Get hash of entry in HashMap

I have a JSON file I’m trying to read in, a list of ~1000 structs (all the same type) with 4 []const u8s, and I want to store those fields in a SQL table. Many entries have repeated data in some of their fields, so rather than taking the data from File → Table, I check and/or add the data to a HashMap in-between so each SQL statement only needs to be ran once for a particular piece of data. Either way, before I add the data to the SQL table, I hash the data so as to make a unique ID in the table for each piece of data, and I realized that I’m hashing the data twice as I’m doing this; once for the HashMap and once for the SQL table. While not maybe not the most important issue to fix, I wanted to see if I could do something about that. My first thought was to create a wrapper around a HashMap that would hash once, return that hash whenever I ran something like put or getOrPut, and also make a Context which would make the hash of the wrapped HashMap the identity function (my hashes are u64s anyways). This doesn’t seem terrible, but I haven’t convinced myself it’s worth the trouble. My second thought was just trying to see if there’s any way of just getting the hash back after a get or getOrPut, but I couldn’t see any (obvious) way of doing that. My third thought was just to ask if anyone might know if I’m making a mountain out of a molehill, or if they might have any tips :grin: I should mention that while the file I’m reading has ~1000 entries, I would expect to read anywhere from like 3-100 of these files, so reducing the amount of work necessary for that initial read seems valuable (but more importantly, a fun little problem to try to overcome)

yes, according to my understanding of the source (lib/std/hash_map.zig), all (managed) hashmaps have a ctx field with a public declaration called hash which returns the hash. all unmanaged hashmaps have putContext and getOrPutContext functions that you can call instead to supply your own context.

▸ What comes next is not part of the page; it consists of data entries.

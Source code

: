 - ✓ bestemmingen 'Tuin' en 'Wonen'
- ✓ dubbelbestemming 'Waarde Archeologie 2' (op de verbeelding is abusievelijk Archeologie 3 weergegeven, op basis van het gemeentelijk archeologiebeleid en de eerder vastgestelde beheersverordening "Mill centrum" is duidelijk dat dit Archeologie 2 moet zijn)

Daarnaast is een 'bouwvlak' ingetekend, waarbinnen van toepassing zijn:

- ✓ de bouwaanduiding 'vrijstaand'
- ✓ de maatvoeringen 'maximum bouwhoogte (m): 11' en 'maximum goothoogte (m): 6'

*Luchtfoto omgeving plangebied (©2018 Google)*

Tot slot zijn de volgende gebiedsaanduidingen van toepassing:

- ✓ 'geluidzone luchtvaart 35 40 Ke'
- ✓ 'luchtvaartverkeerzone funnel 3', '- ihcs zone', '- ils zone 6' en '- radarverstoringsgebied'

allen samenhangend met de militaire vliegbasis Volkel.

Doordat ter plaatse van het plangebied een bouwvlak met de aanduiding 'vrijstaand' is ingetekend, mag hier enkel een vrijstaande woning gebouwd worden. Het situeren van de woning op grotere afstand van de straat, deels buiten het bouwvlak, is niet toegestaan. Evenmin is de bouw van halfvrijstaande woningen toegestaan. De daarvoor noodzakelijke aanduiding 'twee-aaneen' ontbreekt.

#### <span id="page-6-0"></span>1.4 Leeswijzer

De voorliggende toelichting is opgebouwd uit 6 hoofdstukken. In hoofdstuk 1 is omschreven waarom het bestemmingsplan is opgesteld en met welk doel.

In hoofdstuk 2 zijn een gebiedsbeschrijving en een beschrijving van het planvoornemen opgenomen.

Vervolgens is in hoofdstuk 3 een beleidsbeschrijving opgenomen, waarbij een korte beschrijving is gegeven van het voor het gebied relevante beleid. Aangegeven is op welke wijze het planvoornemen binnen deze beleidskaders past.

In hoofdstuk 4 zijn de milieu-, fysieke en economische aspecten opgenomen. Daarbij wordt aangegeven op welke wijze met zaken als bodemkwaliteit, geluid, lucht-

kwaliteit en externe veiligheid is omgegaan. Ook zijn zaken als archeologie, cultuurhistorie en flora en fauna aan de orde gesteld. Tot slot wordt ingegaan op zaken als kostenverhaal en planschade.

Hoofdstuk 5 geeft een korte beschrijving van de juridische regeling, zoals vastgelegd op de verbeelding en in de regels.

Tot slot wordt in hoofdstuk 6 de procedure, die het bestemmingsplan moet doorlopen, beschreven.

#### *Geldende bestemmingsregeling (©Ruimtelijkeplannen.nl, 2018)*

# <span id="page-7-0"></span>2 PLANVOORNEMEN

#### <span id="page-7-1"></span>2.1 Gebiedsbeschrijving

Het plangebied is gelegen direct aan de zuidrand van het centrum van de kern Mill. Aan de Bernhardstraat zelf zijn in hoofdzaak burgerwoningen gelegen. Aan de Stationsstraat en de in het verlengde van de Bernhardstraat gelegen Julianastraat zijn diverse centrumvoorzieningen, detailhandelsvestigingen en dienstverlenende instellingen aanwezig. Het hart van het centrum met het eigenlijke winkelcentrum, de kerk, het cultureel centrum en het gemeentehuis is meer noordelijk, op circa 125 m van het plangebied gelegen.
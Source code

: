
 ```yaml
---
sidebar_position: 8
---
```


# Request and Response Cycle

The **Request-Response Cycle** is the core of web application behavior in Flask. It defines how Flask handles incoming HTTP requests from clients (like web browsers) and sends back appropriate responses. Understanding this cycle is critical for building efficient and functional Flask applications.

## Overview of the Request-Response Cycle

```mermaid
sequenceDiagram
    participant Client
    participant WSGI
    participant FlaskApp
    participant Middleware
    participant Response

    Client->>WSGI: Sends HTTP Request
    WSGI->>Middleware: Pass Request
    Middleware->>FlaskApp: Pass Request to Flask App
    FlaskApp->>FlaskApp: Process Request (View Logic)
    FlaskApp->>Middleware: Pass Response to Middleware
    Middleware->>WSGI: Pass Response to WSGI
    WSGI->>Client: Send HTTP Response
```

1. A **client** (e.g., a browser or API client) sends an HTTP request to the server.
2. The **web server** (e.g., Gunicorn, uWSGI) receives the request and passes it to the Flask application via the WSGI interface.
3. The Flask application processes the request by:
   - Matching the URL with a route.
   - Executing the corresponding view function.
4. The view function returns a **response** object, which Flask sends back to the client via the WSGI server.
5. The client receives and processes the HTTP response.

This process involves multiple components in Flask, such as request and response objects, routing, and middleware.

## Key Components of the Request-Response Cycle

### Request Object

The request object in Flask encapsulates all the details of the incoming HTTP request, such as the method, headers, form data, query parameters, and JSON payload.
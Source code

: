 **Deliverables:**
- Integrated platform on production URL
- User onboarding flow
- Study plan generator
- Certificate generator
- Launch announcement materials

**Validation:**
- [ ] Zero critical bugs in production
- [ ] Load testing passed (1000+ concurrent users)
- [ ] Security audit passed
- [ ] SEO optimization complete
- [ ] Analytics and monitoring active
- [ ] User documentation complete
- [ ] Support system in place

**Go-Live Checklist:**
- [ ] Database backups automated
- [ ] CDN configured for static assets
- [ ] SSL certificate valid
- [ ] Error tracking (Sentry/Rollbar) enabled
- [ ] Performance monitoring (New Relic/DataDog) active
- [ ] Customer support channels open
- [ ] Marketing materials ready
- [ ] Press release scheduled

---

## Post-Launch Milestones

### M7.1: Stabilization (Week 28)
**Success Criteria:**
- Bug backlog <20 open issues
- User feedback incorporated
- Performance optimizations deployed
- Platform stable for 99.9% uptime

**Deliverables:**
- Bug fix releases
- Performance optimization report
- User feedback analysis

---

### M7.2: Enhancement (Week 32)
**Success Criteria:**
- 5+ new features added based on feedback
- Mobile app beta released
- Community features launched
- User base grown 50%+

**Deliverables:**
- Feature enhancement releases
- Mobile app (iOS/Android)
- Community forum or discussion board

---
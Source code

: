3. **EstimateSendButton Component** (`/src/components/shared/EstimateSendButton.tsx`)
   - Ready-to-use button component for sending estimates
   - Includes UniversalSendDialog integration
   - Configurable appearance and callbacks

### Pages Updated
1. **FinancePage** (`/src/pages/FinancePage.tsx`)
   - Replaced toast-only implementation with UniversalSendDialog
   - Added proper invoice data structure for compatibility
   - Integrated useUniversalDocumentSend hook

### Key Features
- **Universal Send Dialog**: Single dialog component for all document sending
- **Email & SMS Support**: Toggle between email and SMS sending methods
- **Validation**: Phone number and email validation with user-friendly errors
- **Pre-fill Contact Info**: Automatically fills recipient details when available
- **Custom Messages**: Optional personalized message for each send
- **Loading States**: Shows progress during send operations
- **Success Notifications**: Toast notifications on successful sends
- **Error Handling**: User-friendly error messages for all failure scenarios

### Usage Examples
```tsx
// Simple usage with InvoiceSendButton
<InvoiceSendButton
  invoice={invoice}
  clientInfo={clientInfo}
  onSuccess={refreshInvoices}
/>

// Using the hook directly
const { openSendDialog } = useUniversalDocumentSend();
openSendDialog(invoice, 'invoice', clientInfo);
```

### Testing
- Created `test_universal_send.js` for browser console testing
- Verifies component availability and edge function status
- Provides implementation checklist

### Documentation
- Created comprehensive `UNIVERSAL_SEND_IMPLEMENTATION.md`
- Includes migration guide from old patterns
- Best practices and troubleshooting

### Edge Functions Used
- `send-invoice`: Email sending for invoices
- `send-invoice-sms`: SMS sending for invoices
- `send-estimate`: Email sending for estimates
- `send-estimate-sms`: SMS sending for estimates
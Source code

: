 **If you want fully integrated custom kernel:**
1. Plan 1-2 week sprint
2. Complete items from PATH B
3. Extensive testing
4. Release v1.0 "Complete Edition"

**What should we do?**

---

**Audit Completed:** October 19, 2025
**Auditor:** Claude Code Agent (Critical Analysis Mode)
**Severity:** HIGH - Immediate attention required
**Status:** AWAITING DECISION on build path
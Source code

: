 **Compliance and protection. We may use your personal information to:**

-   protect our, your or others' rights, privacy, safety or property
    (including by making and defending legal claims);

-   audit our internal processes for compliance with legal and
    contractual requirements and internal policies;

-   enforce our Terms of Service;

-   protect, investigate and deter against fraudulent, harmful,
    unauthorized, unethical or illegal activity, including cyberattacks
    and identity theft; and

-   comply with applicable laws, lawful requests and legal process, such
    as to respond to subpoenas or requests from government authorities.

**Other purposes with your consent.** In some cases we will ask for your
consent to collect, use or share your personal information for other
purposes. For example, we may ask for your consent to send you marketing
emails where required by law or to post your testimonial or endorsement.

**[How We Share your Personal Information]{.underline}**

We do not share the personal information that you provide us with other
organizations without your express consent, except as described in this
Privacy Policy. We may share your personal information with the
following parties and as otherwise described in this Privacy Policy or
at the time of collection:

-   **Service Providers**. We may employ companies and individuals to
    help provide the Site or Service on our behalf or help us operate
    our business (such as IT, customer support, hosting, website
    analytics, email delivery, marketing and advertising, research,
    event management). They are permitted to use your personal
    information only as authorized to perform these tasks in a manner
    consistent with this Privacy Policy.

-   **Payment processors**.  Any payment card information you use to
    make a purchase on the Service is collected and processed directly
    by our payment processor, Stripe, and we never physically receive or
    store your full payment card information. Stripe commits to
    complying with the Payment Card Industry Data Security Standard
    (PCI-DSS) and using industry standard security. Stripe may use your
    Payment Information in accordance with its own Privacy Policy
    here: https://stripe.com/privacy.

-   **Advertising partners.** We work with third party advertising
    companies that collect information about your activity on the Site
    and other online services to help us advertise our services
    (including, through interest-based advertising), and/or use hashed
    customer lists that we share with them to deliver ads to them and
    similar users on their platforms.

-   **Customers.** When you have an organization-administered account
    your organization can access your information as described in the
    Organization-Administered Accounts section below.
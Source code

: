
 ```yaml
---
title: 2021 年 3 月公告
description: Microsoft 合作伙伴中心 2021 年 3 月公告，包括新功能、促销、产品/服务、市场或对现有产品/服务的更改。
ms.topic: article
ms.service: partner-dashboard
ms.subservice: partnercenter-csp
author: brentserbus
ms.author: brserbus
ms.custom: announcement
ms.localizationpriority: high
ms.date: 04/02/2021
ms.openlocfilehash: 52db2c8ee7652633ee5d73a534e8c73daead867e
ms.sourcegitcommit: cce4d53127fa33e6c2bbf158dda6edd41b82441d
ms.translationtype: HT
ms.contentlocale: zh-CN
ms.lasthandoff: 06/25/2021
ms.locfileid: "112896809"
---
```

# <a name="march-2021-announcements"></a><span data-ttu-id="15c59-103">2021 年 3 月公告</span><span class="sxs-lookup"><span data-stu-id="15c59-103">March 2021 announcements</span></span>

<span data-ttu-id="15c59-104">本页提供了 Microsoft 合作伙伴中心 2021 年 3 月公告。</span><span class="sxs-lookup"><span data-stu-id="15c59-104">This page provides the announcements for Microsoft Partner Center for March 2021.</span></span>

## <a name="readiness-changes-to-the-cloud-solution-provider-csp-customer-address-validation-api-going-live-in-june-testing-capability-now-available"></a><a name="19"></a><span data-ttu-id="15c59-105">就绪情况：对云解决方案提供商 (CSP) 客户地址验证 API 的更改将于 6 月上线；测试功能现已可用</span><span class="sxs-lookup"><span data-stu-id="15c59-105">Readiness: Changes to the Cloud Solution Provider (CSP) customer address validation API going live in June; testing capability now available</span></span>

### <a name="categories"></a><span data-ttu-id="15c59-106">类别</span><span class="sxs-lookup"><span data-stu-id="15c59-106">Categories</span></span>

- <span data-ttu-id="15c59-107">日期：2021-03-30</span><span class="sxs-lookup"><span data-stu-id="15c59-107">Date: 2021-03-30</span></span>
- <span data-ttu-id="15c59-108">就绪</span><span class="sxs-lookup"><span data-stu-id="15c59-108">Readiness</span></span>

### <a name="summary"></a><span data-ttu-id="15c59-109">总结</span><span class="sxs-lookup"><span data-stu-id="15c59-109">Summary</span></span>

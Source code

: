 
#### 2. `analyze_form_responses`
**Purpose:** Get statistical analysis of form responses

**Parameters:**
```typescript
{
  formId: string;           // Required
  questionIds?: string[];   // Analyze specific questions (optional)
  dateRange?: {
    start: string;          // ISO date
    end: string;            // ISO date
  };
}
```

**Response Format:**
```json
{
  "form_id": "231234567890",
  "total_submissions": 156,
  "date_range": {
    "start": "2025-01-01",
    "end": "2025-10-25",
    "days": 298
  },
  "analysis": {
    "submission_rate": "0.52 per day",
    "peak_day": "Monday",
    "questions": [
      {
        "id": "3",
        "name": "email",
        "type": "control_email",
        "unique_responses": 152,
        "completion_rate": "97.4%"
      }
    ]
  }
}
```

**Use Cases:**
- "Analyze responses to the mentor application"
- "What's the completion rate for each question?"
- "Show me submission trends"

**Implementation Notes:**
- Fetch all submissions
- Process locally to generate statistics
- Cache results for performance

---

by the way, i just grokked something in understanding that file: unmanaged hashmaps require you to manage storage of Context (if it is not zero-sized) separately, but can and will reach out to a zero-sized Context type without you having to carry one around by calling getOrPutContext (for instance) with their ctx arg as undefined. Super neat!


to close a loop I unintentionally left open: if you’re using an auto hash map, you can get its context type by calling the AutoContext(K: type) function in hash_map.zig.

Have you considered organizing the database and sql-queries in such a way that all the deduplication and id-assignment happens in the database?

For example it sounds a bit like you have 4 fields that often can have the same data so you want those to be foreign keys that link to that data, then you effectively would have 4 tables for the 4 different fields those tables would have uniqueness constraints so that you only share one entry for each unique text, then the table for the entries would have an entry id primary key, maybe a group-id (to identify the file it came from) and 4 foreign keys to the field specific data.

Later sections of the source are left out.